Ripercorrete la lista: sono gli archivi che tanti e tante di noi conoscono e attorno ai quali gravitano. Sono gli archivi presso i quali tante volte ci siamo incontrati e sui quali sono basati tanti libri che abbiamo nelle nostre biblioteche, soprattutto dopo le varie declassificazioni portate avanti negli ultimi anni, al netto dei tanti limiti del caso.
Cosa dobbiamo fare adesso?
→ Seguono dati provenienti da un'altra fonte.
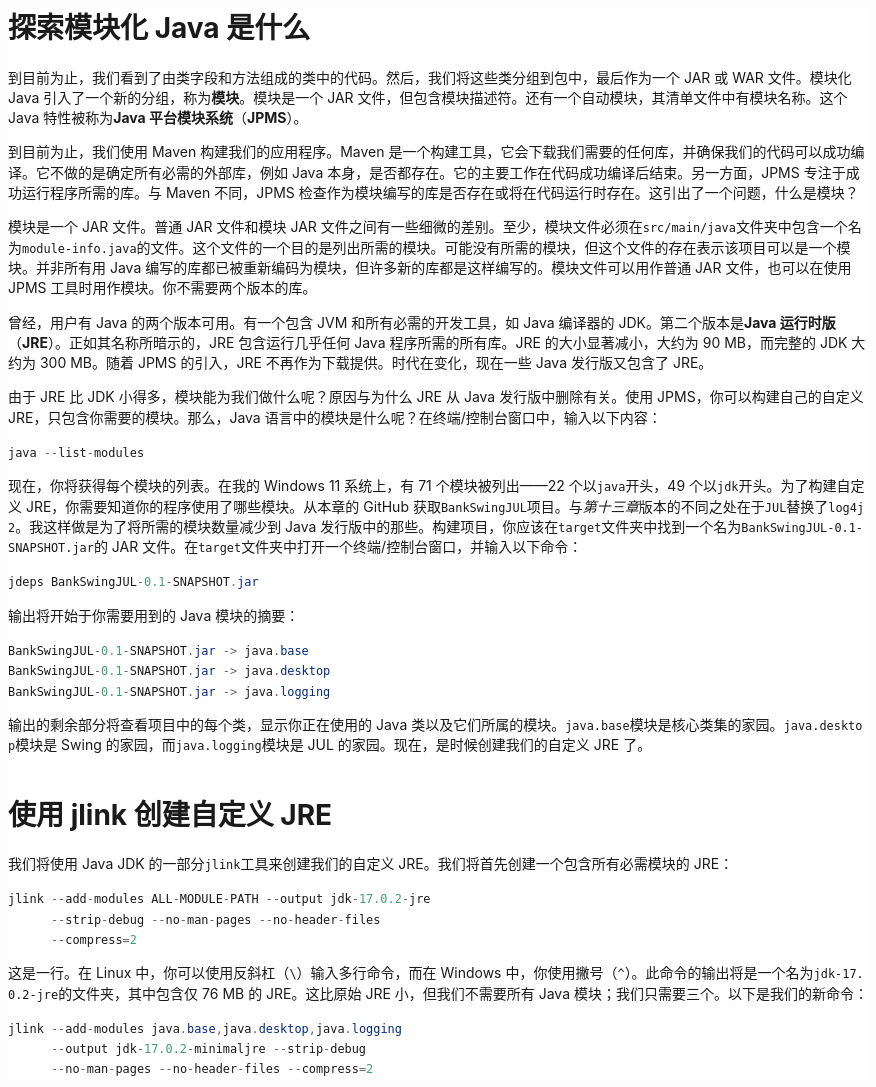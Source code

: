 # 探索模块化 Java 是什么

到目前为止，我们看到了由类字段和方法组成的类中的代码。然后，我们将这些类分组到包中，最后作为一个 JAR 或 WAR 文件。模块化 Java 引入了一个新的分组，称为**模块**。模块是一个 JAR 文件，但包含模块描述符。还有一个自动模块，其清单文件中有模块名称。这个 Java 特性被称为**Java 平台模块系统**（**JPMS**）。

到目前为止，我们使用 Maven 构建我们的应用程序。Maven 是一个构建工具，它会下载我们需要的任何库，并确保我们的代码可以成功编译。它不做的是确定所有必需的外部库，例如 Java 本身，是否都存在。它的主要工作在代码成功编译后结束。另一方面，JPMS 专注于成功运行程序所需的库。与 Maven 不同，JPMS 检查作为模块编写的库是否存在或将在代码运行时存在。这引出了一个问题，什么是模块？

模块是一个 JAR 文件。普通 JAR 文件和模块 JAR 文件之间有一些细微的差别。至少，模块文件必须在`src/main/java`文件夹中包含一个名为`module-info.java`的文件。这个文件的一个目的是列出所需的模块。可能没有所需的模块，但这个文件的存在表示该项目可以是一个模块。并非所有用 Java 编写的库都已被重新编码为模块，但许多新的库都是这样编写的。模块文件可以用作普通 JAR 文件，也可以在使用 JPMS 工具时用作模块。你不需要两个版本的库。

曾经，用户有 Java 的两个版本可用。有一个包含 JVM 和所有必需的开发工具，如 Java 编译器的 JDK。第二个版本是**Java 运行时版**（**JRE**）。正如其名称所暗示的，JRE 包含运行几乎任何 Java 程序所需的所有库。JRE 的大小显著减小，大约为 90 MB，而完整的 JDK 大约为 300 MB。随着 JPMS 的引入，JRE 不再作为下载提供。时代在变化，现在一些 Java 发行版又包含了 JRE。

由于 JRE 比 JDK 小得多，模块能为我们做什么呢？原因与为什么 JRE 从 Java 发行版中删除有关。使用 JPMS，你可以构建自己的自定义 JRE，只包含你需要的模块。那么，Java 语言中的模块是什么呢？在终端/控制台窗口中，输入以下内容：

```java
java --list-modules
```

现在，你将获得每个模块的列表。在我的 Windows 11 系统上，有 71 个模块被列出——22 个以`java`开头，49 个以`jdk`开头。为了构建自定义 JRE，你需要知道你的程序使用了哪些模块。从本章的 GitHub 获取`BankSwingJUL`项目。与*第十三章*版本的不同之处在于`JUL`替换了`log4j2`。我这样做是为了将所需的模块数量减少到 Java 发行版中的那些。构建项目，你应该在`target`文件夹中找到一个名为`BankSwingJUL-0.1-SNAPSHOT.jar`的 JAR 文件。在`target`文件夹中打开一个终端/控制台窗口，并输入以下命令：

```java
jdeps BankSwingJUL-0.1-SNAPSHOT.jar
```

输出将开始于你需要用到的 Java 模块的摘要：

```java
BankSwingJUL-0.1-SNAPSHOT.jar -> java.base
BankSwingJUL-0.1-SNAPSHOT.jar -> java.desktop
BankSwingJUL-0.1-SNAPSHOT.jar -> java.logging
```

输出的剩余部分将查看项目中的每个类，显示你正在使用的 Java 类以及它们所属的模块。`java.base`模块是核心类集的家园。`java.desktop`模块是 Swing 的家园，而`java.logging`模块是 JUL 的家园。现在，是时候创建我们的自定义 JRE 了。

# 使用 jlink 创建自定义 JRE

我们将使用 Java JDK 的一部分`jlink`工具来创建我们的自定义 JRE。我们将首先创建一个包含所有必需模块的 JRE：

```java
jlink --add-modules ALL-MODULE-PATH --output jdk-17.0.2-jre
      --strip-debug --no-man-pages --no-header-files
      --compress=2
```

这是一行。在 Linux 中，你可以使用反斜杠（`\`）输入多行命令，而在 Windows 中，你使用撇号（`^`）。此命令的输出将是一个名为`jdk-17.0.2-jre`的文件夹，其中包含仅 76 MB 的 JRE。这比原始 JRE 小，但我们不需要所有 Java 模块；我们只需要三个。以下是我们的新命令：

```java
jlink --add-modules java.base,java.desktop,java.logging
      --output jdk-17.0.2-minimaljre --strip-debug
      --no-man-pages --no-header-files --compress=2
```
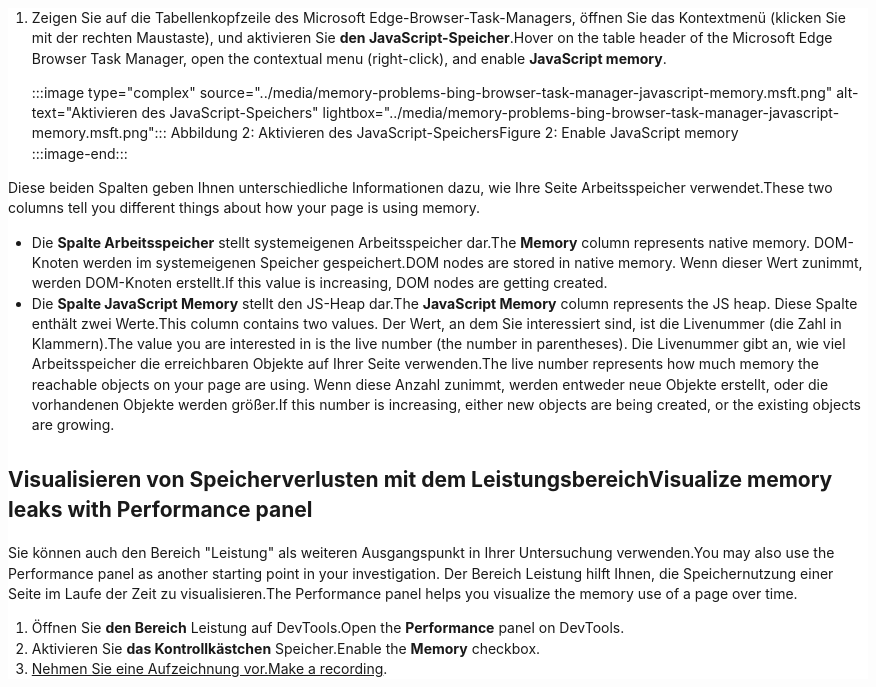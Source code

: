 1.  <span data-ttu-id="a1b15-143">Zeigen Sie auf die Tabellenkopfzeile des Microsoft Edge-Browser-Task-Managers, öffnen Sie das Kontextmenü \(klicken Sie mit der rechten Maustaste\), und aktivieren Sie **den JavaScript-Speicher**.</span><span class="sxs-lookup"><span data-stu-id="a1b15-143">Hover on the table header of the Microsoft Edge Browser Task Manager, open the contextual menu \(right-click\), and enable **JavaScript memory**.</span></span>  
    
    :::image type="complex" source="../media/memory-problems-bing-browser-task-manager-javascript-memory.msft.png" alt-text="Aktivieren des JavaScript-Speichers" lightbox="../media/memory-problems-bing-browser-task-manager-javascript-memory.msft.png":::
       <span data-ttu-id="a1b15-145">Abbildung 2: Aktivieren des JavaScript-Speichers</span><span class="sxs-lookup"><span data-stu-id="a1b15-145">Figure 2:  Enable JavaScript memory</span></span>  
    :::image-end:::  
    
<span data-ttu-id="a1b15-146">Diese beiden Spalten geben Ihnen unterschiedliche Informationen dazu, wie Ihre Seite Arbeitsspeicher verwendet.</span><span class="sxs-lookup"><span data-stu-id="a1b15-146">These two columns tell you different things about how your page is using memory.</span></span>  

*   <span data-ttu-id="a1b15-147">Die **Spalte Arbeitsspeicher** stellt systemeigenen Arbeitsspeicher dar.</span><span class="sxs-lookup"><span data-stu-id="a1b15-147">The **Memory** column represents native memory.</span></span>  <span data-ttu-id="a1b15-148">DOM-Knoten werden im systemeigenen Speicher gespeichert.</span><span class="sxs-lookup"><span data-stu-id="a1b15-148">DOM nodes are stored in native memory.</span></span>  <span data-ttu-id="a1b15-149">Wenn dieser Wert zunimmt, werden DOM-Knoten erstellt.</span><span class="sxs-lookup"><span data-stu-id="a1b15-149">If this value is increasing, DOM nodes are getting created.</span></span>  
*   <span data-ttu-id="a1b15-150">Die **Spalte JavaScript Memory** stellt den JS-Heap dar.</span><span class="sxs-lookup"><span data-stu-id="a1b15-150">The **JavaScript Memory** column represents the JS heap.</span></span>  <span data-ttu-id="a1b15-151">Diese Spalte enthält zwei Werte.</span><span class="sxs-lookup"><span data-stu-id="a1b15-151">This column contains two values.</span></span>  <span data-ttu-id="a1b15-152">Der Wert, an dem Sie interessiert sind, ist die Livenummer \(die Zahl in Klammern\).</span><span class="sxs-lookup"><span data-stu-id="a1b15-152">The value you are interested in is the live number \(the number in parentheses\).</span></span>  <span data-ttu-id="a1b15-153">Die Livenummer gibt an, wie viel Arbeitsspeicher die erreichbaren Objekte auf Ihrer Seite verwenden.</span><span class="sxs-lookup"><span data-stu-id="a1b15-153">The live number represents how much memory the reachable objects on your page are using.</span></span>  <span data-ttu-id="a1b15-154">Wenn diese Anzahl zunimmt, werden entweder neue Objekte erstellt, oder die vorhandenen Objekte werden größer.</span><span class="sxs-lookup"><span data-stu-id="a1b15-154">If this number is increasing, either new objects are being created, or the existing objects are growing.</span></span>  

  

## <a name="visualize-memory-leaks-with-performance-panel"></a><span data-ttu-id="a1b15-155">Visualisieren von Speicherverlusten mit dem Leistungsbereich</span><span class="sxs-lookup"><span data-stu-id="a1b15-155">Visualize memory leaks with Performance panel</span></span>  

<span data-ttu-id="a1b15-156">Sie können auch den Bereich "Leistung" als weiteren Ausgangspunkt in Ihrer Untersuchung verwenden.</span><span class="sxs-lookup"><span data-stu-id="a1b15-156">You may also use the Performance panel as another starting point in your investigation.</span></span>  <span data-ttu-id="a1b15-157">Der Bereich Leistung hilft Ihnen, die Speichernutzung einer Seite im Laufe der Zeit zu visualisieren.</span><span class="sxs-lookup"><span data-stu-id="a1b15-157">The Performance panel helps you visualize the memory use of a page over time.</span></span>  

1.  <span data-ttu-id="a1b15-158">Öffnen Sie **den Bereich** Leistung auf DevTools.</span><span class="sxs-lookup"><span data-stu-id="a1b15-158">Open the **Performance** panel on DevTools.</span></span>  
1.  <span data-ttu-id="a1b15-159">Aktivieren Sie **das Kontrollkästchen** Speicher.</span><span class="sxs-lookup"><span data-stu-id="a1b15-159">Enable the **Memory** checkbox.</span></span>  
1.  <span data-ttu-id="a1b15-160">[Nehmen Sie eine Aufzeichnung vor.][DevtoolsEvaluatePerformanceReferenceRecord]</span><span class="sxs-lookup"><span data-stu-id="a1b15-160">[Make a recording][DevtoolsEvaluatePerformanceReferenceRecord].</span></span>  


[ImageForceGarbageCollectionIcon]: ../media/collect-garbage-icon.msft.png  
[ImageStopRecordingIcon]: ../media/stop-recording-icon.msft.png  
[DevtoolsEvaluatePerformanceReferenceRecord]: /microsoft-edge/devtools-guide-chromium/evaluate-performance/reference#record-performance "Datensatzleistung – Referenz zur Leistungsanalyse"  
[CCA4IL]: https://creativecommons.org/licenses/by/4.0  
[CCby4Image]: https://i.creativecommons.org/l/by/4.0/88x31.png  
[GoogleSitePolicies]: https://developers.google.com/terms/site-policies  
[KayceBasques]: https://developers.google.com/web/resources/contributors/kaycebasques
Cosa dovremmo fare?
Portare in salvo i nostri archivi, sperando che non ci vengano confiscati?
Cambiare specialità e rientrare nei ranghi, studiando le cose “giuste”?
Chiedere ai nostri dottorandi di andarci piano con la ricerca, che non si sa mai, come se già non fossero penalizzati abbastanza per il periodo di studi scelto?
Quel che succede al nostro collega Paolo Persichetti ci riguarda tutti da vicino: si tratta di un’intimidazione gravissima che deve allertarci tutti e tutte, in modo particolare chi lavora nella ricerca storica sugli anni ‘70, ma anche in tutta la ricerca.
Per questo pensiamo sia necessario manifestare una risposta civile ferma, forte e indignata contro quanto accaduto.
Una giusta battaglia di civiltà, perché pensiamo che il vero motivo per cui si insegna, si indaga, si narra la storia è perché questa fornisce un’identità, ci dice cosa siamo oggi e da dove proveniamo. Anche quando la provenienza è scomoda. Pensiamo che il passato ci strutturi come individui attivi e partecipanti in un contesto sociale, mentre l’assenza di memoria storica ci rende manipolabili.
Gli archivi devono essere dissequestrati, la storia non si imbavaglia!